"Do not grow weary of doing what is right, for at the proper time you will reap a harvest if you do not give up." Galatians 6:9
There are many traditions that have filled the holidays and my heart over the years, but one thing or rather one movie I watch every year is Frank Capra's "It's A Wonderful Life." Besides having fallen in love with dozens of memorable lines, an all star cast and a heartwarming story of a man who finds out life is indeed a wonderful gift, I also love the story behind the movie. It's A Wonderful Life, like its hero George Bailey went through times of optimism and despair and was rescued from oblivion by its friends" (Frank Capra Jr). The movie we know and love today has its own unique story, one with many chapters and a following that spans generations.
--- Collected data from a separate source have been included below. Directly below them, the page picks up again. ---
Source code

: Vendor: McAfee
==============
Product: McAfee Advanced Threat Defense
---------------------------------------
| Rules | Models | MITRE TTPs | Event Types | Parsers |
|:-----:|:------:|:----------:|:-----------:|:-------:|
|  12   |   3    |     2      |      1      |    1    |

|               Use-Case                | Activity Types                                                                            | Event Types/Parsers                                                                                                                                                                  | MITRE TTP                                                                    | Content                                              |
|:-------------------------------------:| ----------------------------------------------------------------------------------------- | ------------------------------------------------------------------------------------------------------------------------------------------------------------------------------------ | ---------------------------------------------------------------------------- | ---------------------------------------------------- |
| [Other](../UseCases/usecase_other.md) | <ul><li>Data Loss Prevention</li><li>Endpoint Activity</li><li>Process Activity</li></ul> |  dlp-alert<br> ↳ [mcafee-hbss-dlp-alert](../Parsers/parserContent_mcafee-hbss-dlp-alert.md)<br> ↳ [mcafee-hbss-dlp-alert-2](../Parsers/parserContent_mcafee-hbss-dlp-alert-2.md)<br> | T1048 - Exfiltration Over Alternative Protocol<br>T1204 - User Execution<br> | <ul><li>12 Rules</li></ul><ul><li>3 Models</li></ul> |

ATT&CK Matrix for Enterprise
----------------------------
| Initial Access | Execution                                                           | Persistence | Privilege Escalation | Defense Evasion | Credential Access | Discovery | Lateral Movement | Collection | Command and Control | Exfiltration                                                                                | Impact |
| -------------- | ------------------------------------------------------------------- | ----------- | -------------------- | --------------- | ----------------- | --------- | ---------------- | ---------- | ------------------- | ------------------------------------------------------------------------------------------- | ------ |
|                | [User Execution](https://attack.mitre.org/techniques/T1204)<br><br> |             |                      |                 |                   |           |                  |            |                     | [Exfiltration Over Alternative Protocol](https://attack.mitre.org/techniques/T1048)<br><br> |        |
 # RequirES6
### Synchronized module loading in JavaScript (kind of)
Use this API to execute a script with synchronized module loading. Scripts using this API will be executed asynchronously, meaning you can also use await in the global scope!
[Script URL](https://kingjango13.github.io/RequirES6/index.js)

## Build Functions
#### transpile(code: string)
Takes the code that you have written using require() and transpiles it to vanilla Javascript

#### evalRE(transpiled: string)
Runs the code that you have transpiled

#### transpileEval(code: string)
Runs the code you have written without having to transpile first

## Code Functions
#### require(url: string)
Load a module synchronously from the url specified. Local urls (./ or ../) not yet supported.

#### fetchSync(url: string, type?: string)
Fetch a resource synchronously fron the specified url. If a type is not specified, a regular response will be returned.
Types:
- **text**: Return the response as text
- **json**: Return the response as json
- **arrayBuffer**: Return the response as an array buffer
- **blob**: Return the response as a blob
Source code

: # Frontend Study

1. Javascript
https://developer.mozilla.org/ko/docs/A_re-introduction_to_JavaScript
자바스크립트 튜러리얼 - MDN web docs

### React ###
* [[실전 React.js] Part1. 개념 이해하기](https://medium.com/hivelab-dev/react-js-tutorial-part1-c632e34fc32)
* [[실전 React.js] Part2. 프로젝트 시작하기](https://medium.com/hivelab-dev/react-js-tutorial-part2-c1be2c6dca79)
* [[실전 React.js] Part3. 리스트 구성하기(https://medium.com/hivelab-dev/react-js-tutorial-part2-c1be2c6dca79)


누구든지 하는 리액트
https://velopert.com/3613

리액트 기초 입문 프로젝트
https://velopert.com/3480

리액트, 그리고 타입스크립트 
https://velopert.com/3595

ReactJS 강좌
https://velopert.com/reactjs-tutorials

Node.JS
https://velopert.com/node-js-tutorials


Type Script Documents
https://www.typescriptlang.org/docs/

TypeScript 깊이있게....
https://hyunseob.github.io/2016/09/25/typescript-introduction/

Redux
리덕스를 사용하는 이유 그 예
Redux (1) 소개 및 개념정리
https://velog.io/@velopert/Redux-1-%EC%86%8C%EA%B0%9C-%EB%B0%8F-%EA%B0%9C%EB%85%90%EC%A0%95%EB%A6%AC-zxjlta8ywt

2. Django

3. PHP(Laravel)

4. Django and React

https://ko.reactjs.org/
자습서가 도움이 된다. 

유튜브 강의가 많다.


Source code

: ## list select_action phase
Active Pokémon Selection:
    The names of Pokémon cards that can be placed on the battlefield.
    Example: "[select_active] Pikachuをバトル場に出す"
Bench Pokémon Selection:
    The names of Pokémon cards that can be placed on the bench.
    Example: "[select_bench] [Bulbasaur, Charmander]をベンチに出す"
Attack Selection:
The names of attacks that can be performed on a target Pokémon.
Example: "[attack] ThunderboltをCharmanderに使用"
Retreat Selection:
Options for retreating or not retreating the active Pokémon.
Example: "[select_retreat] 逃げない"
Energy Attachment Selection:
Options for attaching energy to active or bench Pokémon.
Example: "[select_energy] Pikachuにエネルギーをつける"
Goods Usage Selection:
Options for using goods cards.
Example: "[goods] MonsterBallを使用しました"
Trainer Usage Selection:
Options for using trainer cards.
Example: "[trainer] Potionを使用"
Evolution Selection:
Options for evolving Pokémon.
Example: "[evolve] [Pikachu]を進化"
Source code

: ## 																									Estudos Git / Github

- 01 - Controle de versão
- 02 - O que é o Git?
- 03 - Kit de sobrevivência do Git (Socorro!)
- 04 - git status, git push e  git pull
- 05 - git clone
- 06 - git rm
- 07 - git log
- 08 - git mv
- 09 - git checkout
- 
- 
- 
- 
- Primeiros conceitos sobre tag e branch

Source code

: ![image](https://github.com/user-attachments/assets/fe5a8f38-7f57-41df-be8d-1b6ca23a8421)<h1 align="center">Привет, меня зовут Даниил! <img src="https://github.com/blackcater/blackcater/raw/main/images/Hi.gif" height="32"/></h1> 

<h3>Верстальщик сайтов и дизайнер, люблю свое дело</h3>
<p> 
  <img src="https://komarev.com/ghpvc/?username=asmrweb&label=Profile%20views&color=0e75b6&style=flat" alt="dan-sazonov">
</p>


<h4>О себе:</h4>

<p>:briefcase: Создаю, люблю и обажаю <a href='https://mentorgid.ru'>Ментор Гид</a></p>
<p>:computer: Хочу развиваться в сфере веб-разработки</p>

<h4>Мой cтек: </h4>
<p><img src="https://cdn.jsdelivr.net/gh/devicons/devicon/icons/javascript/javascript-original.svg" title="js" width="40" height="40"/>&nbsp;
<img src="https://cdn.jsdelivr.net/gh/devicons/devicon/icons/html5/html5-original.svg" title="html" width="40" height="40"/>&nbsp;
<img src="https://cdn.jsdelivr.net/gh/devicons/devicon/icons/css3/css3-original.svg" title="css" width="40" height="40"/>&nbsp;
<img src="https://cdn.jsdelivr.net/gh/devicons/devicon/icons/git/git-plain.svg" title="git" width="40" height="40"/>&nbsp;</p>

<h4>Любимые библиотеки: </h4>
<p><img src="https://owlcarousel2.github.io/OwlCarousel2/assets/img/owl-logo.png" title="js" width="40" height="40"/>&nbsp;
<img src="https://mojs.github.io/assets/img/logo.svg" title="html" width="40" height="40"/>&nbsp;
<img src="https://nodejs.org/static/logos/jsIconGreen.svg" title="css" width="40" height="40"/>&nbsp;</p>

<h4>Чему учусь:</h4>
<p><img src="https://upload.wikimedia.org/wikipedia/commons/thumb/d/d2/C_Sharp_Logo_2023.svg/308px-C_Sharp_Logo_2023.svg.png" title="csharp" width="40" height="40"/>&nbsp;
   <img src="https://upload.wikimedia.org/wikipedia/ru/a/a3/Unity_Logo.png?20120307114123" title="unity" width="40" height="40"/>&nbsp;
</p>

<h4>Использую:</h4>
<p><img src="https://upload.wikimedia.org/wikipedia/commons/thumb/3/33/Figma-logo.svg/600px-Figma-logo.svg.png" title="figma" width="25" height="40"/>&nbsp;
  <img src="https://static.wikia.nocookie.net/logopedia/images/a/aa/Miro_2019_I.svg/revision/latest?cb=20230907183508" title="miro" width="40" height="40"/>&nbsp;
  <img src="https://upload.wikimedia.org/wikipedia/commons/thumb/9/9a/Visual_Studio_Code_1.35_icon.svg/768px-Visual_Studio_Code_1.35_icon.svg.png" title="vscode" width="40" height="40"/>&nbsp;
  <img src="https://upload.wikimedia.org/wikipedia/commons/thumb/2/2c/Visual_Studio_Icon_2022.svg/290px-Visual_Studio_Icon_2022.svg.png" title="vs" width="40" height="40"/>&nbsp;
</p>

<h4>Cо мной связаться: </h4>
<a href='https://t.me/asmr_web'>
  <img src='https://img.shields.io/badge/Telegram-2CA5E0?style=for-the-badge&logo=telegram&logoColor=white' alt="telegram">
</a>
It's A Wonderful Life started simply as a Christmas card in 1943. A man by the name of Phillip Van Doren Stern was having a hard time selling his short poem titled "The Greatest Gift" and instead decided to send it out to all his friends and family that year in his Christmas cards.
Shorty after, the story was picked up by RKO Studios for the price of a thousand dollars, but RKO wasn't able to get all the pieces together. The story was moving sure, but after three different attempts at different scripts, it began to gather dust waiting for its chance to be made. Their choice of leading man Cary Grant found another Christmas movie in the form of The Bishops Wife. And none of the three scripts really captured Stern's story the way they wanted. All that changed however, when Frank Capra came along and paid that same thousand dollars for his own shot at the film.
Capra was famous for making wholesome films with positive statements, fondly known as Capricorn. The story of "The Greatest Gift" had moved him and he was determined to highlight the importance of the individual in his film. He believed that no man was a failure and that everyone was born to do something, both of which would come through beautifully in his version of the script.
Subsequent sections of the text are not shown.